- Starring: Aaron McCargo, Jr.
- Country of origin: United States
- No. of seasons: 6
- No. of episodes: 77

Production
- Running time: 105 mins

Original release
- Network: Food Network

= Big Daddy's House =

Big Daddy's House is a cooking show on the specialty channel Food Network. The show stars Aaron McCargo, Jr., the winner of the fourth season of the network's reality television series, The Next Food Network Star. The six-episode first season was McCargo's grand prize for winning the reality show. The first episode aired on Sunday, August 3, 2008, at 1:30 p.m., just one week after the last episode of The Next Food Network Star.

McCargo left his job as the executive catering chef of Thomas Jefferson University Hospital in Philadelphia to work on Big Daddy's House. The show aimed to show cooks, even those with little culinary experience, that making and preparing quality food can be easy, flavorful and enjoyable. When asked to describe the goal of his show, McCargo said, "Fun...bottom line.

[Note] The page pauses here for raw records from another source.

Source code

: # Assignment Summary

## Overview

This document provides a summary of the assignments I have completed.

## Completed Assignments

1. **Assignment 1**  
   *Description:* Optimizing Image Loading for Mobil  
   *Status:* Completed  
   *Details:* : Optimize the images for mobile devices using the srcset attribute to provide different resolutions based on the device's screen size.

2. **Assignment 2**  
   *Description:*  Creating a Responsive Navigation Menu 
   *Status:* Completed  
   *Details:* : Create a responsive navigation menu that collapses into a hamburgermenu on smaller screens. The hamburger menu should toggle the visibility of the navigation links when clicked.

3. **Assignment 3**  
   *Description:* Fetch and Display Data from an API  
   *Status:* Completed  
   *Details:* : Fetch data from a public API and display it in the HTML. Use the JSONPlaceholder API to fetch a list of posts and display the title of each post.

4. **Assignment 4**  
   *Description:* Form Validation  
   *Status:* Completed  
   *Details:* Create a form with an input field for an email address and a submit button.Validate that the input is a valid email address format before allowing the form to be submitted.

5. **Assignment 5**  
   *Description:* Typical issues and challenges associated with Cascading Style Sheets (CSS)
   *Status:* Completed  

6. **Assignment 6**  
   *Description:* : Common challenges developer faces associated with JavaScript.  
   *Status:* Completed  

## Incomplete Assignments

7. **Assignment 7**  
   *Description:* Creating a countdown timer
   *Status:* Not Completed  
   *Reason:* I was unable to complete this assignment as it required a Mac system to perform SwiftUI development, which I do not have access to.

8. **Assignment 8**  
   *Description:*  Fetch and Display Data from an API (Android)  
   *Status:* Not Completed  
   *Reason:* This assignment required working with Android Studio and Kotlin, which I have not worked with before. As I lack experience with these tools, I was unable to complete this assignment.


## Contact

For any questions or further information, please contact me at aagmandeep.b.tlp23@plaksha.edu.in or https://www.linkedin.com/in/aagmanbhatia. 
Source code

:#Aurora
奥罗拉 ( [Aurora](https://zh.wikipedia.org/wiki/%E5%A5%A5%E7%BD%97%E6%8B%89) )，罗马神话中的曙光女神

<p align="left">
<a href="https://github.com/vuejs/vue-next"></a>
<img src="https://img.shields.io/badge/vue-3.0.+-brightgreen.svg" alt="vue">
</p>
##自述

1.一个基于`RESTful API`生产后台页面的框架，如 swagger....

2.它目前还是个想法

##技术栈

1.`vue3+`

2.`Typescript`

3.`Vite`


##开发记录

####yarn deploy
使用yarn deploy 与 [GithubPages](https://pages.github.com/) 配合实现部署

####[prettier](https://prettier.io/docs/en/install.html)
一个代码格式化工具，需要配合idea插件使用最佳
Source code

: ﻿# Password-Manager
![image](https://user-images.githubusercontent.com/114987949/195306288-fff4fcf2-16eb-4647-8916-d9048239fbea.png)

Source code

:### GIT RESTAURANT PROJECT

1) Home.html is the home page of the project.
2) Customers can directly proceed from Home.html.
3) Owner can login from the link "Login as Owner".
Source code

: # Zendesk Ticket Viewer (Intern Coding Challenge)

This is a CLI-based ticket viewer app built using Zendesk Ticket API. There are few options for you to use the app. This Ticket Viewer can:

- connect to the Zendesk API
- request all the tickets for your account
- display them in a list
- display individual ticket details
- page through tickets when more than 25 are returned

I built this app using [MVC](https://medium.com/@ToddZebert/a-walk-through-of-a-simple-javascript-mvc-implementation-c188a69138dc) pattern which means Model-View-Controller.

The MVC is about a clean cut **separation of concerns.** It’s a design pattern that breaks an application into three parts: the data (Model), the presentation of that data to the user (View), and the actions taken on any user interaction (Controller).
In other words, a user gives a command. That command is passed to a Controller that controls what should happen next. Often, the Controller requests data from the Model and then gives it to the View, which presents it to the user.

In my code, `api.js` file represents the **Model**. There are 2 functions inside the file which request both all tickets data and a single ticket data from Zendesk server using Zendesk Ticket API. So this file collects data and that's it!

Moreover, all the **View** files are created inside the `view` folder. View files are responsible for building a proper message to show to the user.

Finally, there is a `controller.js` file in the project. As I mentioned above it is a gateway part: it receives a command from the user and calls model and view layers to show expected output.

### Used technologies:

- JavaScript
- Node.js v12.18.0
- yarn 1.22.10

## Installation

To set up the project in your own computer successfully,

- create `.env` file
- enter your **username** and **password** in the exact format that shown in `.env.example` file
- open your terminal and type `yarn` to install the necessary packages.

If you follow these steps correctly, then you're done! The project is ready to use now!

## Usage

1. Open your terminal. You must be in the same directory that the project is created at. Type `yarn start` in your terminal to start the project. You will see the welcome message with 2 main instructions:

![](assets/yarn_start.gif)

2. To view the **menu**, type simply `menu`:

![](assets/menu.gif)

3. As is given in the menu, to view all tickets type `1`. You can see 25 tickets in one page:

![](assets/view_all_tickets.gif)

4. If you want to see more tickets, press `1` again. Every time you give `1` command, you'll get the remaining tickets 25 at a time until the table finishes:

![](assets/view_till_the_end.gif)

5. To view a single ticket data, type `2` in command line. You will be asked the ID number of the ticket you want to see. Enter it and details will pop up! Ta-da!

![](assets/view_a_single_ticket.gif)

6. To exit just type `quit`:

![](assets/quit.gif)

This is about having fun with your children, your spouse, your neighbors." McCargo, who adopts a friendly, casual demeanor on the screen, said he sought to make viewers feel confident about their kitchen skills. The Food Network billed Big Daddy's House as featuring "simple, fun and mouth-watering recipes that illustrate Aaron's love for big, bold flavors". CBS News said of McCargo, "Aaron not only brings his passion for down-to-earth cooking to the kitchen, he brings a warm and inviting personality."

The first season ended in early September. Big Daddy's House ranked as the number one "in the kitchen"-style weekend show on the Food Network during its initial six-episode run. An average of 25 percent of the show's viewership were African Americans, which satisfied a hope by the Food Network to raise the overall diversity of the network's viewers. Big Daddy's House was renewed for a second season, which premiered on January 4, 2009. The third season began on July 12, 2009.